A compra de móveis, eletrodomésticos e eletroeletrônicos gerou o endividamento para 20% dos entrevistados, seguida pela compra de vestuário e calçados, que cresceu de 15% para 18%. A maioria (66%) dos consumidores não pretende fazer novas compras antes de quitarem as dívidas que geraram restrição ao crédito.

O levantamento mostrou, ainda, um crescimento de 65% para 77% na proporção de consumidores que dizem não estar comprometidos nos próximos meses com dívidas além das que causaram restrição.

O percentual de consumidores que se consideram em situação financeira melhor do que no ano anterior caiu de 52% para 40%, mostrou a pesquisa da Boa Vista SCPC, enquanto a fatia dos que têm a percepção de piora aumentou de 17% para 22%.

Para Cosenza, os números confirmam um movimento de queda na confiança do consumidor brasileiro com relação a suas finanças pessoais.

"Por enquanto, pode-se dizer que não é pessimismo, já que este sentimento não vem acompanhado de aumento de desemprego ou um salto de inadimplência, mas já antecipa a manutenção dessa cautela nos próximos meses", afirma o executivo.

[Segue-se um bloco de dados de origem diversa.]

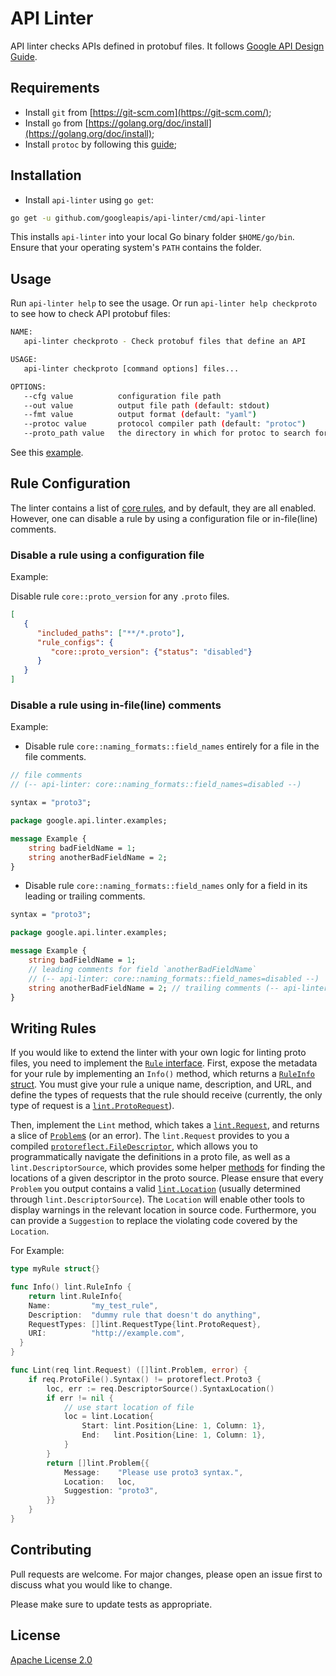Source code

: # API Linter

API linter checks APIs defined in protobuf files. It follows [Google API Design Guide](https://cloud.google.com/apis/design/).

## Requirements

* Install `git` from [https://git-scm.com](https://git-scm.com/);
* Install `go` from [https://golang.org/doc/install](https://golang.org/doc/install);
* Install `protoc` by following this [guide](http://google.github.io/proto-lens/installing-protoc.html);

## Installation

* Install `api-linter` using `go get`:

```sh
go get -u github.com/googleapis/api-linter/cmd/api-linter
```

This installs `api-linter` into your local Go binary folder `$HOME/go/bin`. Ensure that your operating system's `PATH` contains the folder.

## Usage

Run `api-linter help` to see the usage. Or run `api-linter help checkproto` to see how to check API protobuf files:

```sh
NAME:
   api-linter checkproto - Check protobuf files that define an API

USAGE:
   api-linter checkproto [command options] files...

OPTIONS:
   --cfg value          configuration file path
   --out value          output file path (default: stdout)
   --fmt value          output format (default: "yaml")
   --protoc value       protocol compiler path (default: "protoc")
   --proto_path value   the directory in which for protoc to search for imports (default: ".")
```

See this [example](cmd/api-linter/examples/example.sh).

## Rule Configuration

The linter contains a list of [core rules](rules), and by default, they are all enabled. However, one can disable a rule by using a configuration file or in-file(line) comments.

### Disable a rule using a configuration file

Example:

Disable rule `core::proto_version` for any `.proto` files.

```json
[
   {
      "included_paths": ["**/*.proto"],
      "rule_configs": {
         "core::proto_version": {"status": "disabled"}
      }
   }
]
```

### Disable a rule using in-file(line) comments

Example:

* Disable rule `core::naming_formats::field_names` entirely for a file in the file comments.

```protobuf
// file comments
// (-- api-linter: core::naming_formats::field_names=disabled --)

syntax = "proto3";

package google.api.linter.examples;

message Example {
    string badFieldName = 1;
    string anotherBadFieldName = 2;
}
```

* Disable rule `core::naming_formats::field_names` only for a field in its leading or trailing comments.

```protobuf
syntax = "proto3";

package google.api.linter.examples;

message Example {
    string badFieldName = 1;
    // leading comments for field `anotherBadFieldName`
    // (-- api-linter: core::naming_formats::field_names=disabled --)
    string anotherBadFieldName = 2; // trailing comments (-- api-linter: core::naming_formats::field_names=disabled --)
}
```

## Writing Rules

If you would like to extend the linter with your own logic for linting proto files, you need to
implement the [`Rule` interface][rule_interface]. First, expose the metadata for your rule by
implementing an `Info()` method, which returns a [`RuleInfo` struct][rule_info]. You must give your
rule a unique name, description, and URL, and define the types of requests that the rule should
receive (currently, the only type of request is a [`lint.ProtoRequest`][proto_request_type]).

Then, implement the `Lint` method, which takes a [`lint.Request`][lint_request], and returns a slice
of [`Problem`s][problems] (or an error). The `lint.Request` provides to you a compiled
[`protoreflect.FileDescriptor`][file_descriptor], which allows you to programmatically navigate the
definitions in a proto file, as well as a `lint.DescriptorSource`, which provides some helper
[methods][desc_source] for finding the locations of a given descriptor in the proto source. Please
ensure that every `Problem` you output contains a valid [`lint.Location`][location] (usually
determined through `lint.DescriptorSource`). The `Location` will enable other tools to display
warnings in the relevant location in source code. Furthermore, you can provide a `Suggestion` to
replace the violating code covered by the `Location`.

For Example:

```go
type myRule struct{}

func Info() lint.RuleInfo {
	return lint.RuleInfo{
    Name:         "my_test_rule",
    Description:  "dummy rule that doesn't do anything",
    RequestTypes: []lint.RequestType{lint.ProtoRequest},
    URI:          "http://example.com",
  }
}

func Lint(req lint.Request) ([]lint.Problem, error) {
	if req.ProtoFile().Syntax() != protoreflect.Proto3 {
		loc, err := req.DescriptorSource().SyntaxLocation()
		if err != nil {
			// use start location of file
			loc = lint.Location{
				Start: lint.Position{Line: 1, Column: 1},
				End:   lint.Position{Line: 1, Column: 1},
			}
		}
		return []lint.Problem{{
			Message:    "Please use proto3 syntax.",
			Location:   loc,
			Suggestion: "proto3",
		}}
	}
}
```

[file_descriptor]: https://google.golang.org/protobuf/reflect/protoreflect
[rule_interface]: https://github.com/googleapis/api-linter/blob/master/lint/rule.go
[rule_info]: https://github.com/googleapis/api-linter/blob/master/lint/rule_info.go
[lint_request]: https://github.com/googleapis/api-linter/blob/master/lint/request.go#L25-L28
[problems]: https://github.com/googleapis/api-linter/blob/master/lint/response.go
[proto_request_type]: https://github.com/googleapis/api-linter/blob/master/lint/rule_info.go#L37
[desc_source]: https://github.com/googleapis/api-linter/blob/master/lint/source.go#L151-L174
[location]: https://github.com/googleapis/api-linter/blob/master/lint/location.go

## Contributing

Pull requests are welcome. For major changes, please open an issue first to discuss what you would like to change.

Please make sure to update tests as appropriate.

## License

[Apache License 2.0](LICENSE)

A maioria dos entrevistados (36%) afirmou que a soma das dívidas em atraso está entre R$ 500 e R$ 2 mil, enquanto 32% disseram possuir dívidas de até R$ 500, mesma fatia dos que estão com compromissos acima de R$ 4 mil.

As entrevistas foram feitas presencialmente de 26 de maio a 03 de junho de 2014, com 1.014 consumidores. Os resultados devem ser lidos considerando-se 95% de grau de confiança e margem de erro de cerca de 3%.